Remember to download the pretrained denoisers from *Denoised Smoothing* (Follow step 4 [here](https://github.com/microsoft/denoised-smoothing#getting-started)).

## Overview of the Repository
Our code is based on the open source code of [Saha et al (2020)](https://github.com/UMBCvision/Hidden-Trigger-Backdoor-Attacks) and [Salman et al. (2020)](https://github.com/microsoft/denoised-smoothing). The contents of this repository are as follows:

<!-- * [code](code) contains the base code for attacking smoothed classifier. -->
* Directory [denoised-smoothing](https://github.com/microsoft/denoised-smoothing/tree/22b44470833e69ab1fdf7b7610013f7eae715c99) is the open source repository of the paper [Denoised Smoothing](https://arxiv.org/abs/2003.01908).  
* Directory [code](code) contains the code for breaking poisoned classifiers with three backdoor attack methods: [BadNet](https://arxiv.org/abs/1708.06733), [HTBA](https://arxiv.org/abs/1910.00033), [CLBD](https://people.csail.mit.edu/madry/lab/cleanlabel.pdf), as well as attacking poisoned classifiers from the TrojAI dataset.

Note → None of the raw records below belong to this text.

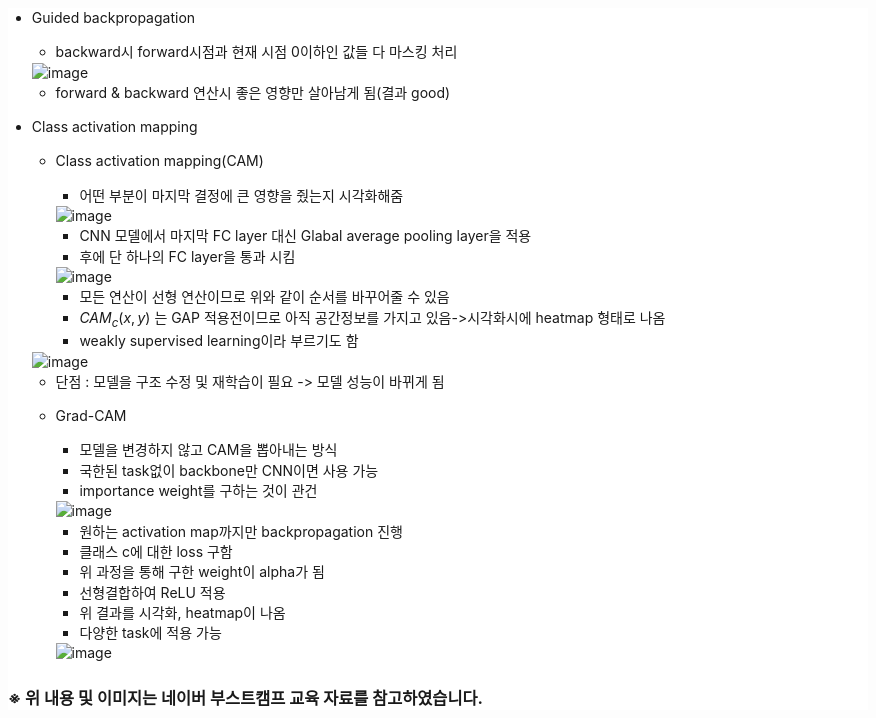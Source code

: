    
  * Guided backpropagation
    - backward시 forward시점과 현재 시점 0이하인 값들 다 마스킹 처리 
    <img width="568" alt="image" src="https://user-images.githubusercontent.com/93971443/196142618-746826b1-db00-4cc0-b071-b22d5cd65103.png">

    - forward & backward 연산시 좋은 영향만 살아남게 됨(결과 good)


- Class activation mapping
  * Class activation mapping(CAM)
    - 어떤 부분이 마지막 결정에 큰 영향을 줬는지 시각화해줌
    <img width="639" alt="image" src="https://user-images.githubusercontent.com/93971443/196143087-a54d9516-302d-41f5-99c2-975b1869ecbb.png">

    - CNN 모델에서 마지막 FC layer 대신 Glabal average pooling layer을 적용
    - 후에 단 하나의 FC layer을 통과 시킴
    <img width="669" alt="image" src="https://user-images.githubusercontent.com/93971443/196143731-7fd1b518-d2df-4185-b7f2-5202807ec8fa.png">

    - 모든 연산이 선형 연산이므로 위와 같이 순서를 바꾸어줄 수 있음
    - $CAM_c(x,y)$ 는 GAP 적용전이므로 아직 공간정보를 가지고 있음->시각화시에 heatmap 형태로 나옴
    - weakly supervised learning이라 부르기도 함

  <img width="598" alt="image" src="https://user-images.githubusercontent.com/93971443/196144881-abf1c5ab-8fb9-4f01-8bdb-1072ec283ed5.png">
  
    - 단점 : 모델을 구조 수정 및 재학습이 필요 -> 모델 성능이 바뀌게 됨

  * Grad-CAM
    - 모델을 변경하지 않고 CAM을 뽑아내는 방식
    - 국한된 task없이 backbone만 CNN이면 사용 가능 
    - importance weight를 구하는 것이 관건

     <img width="735" alt="image" src="https://user-images.githubusercontent.com/93971443/196146145-d325482d-9659-4d1d-aca9-2351793f8774.png">


    - 원하는 activation map까지만 backpropagation 진행
    - 클래스 c에 대한 loss 구함 
    - 위 과정을 통해 구한 weight이 alpha가 됨
    - 선형결합하여 ReLU 적용
    - 위 결과를 시각화, heatmap이 나옴
    - 다양한 task에 적용 가능
    <img width="727" alt="image" src="https://user-images.githubusercontent.com/93971443/196146957-a4a8e862-5526-435b-a348-10bedff89294.png">


### ※ 위 내용 및 이미지는 네이버 부스트캠프 교육 자료를 참고하였습니다.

In [code](code), there are four directories: [badnet](code/badnet), [clbd](code/clbd), [htba](code/htba) and [trojAI](code/trojAI), where we attack different poisoned classifiers. In each directory, we provide a notebook `breaking-poisoned-classifier.ipynb` which contains a demonstration of our attack method.

For detailed instructions, please go to the corresponding directories in [code](code).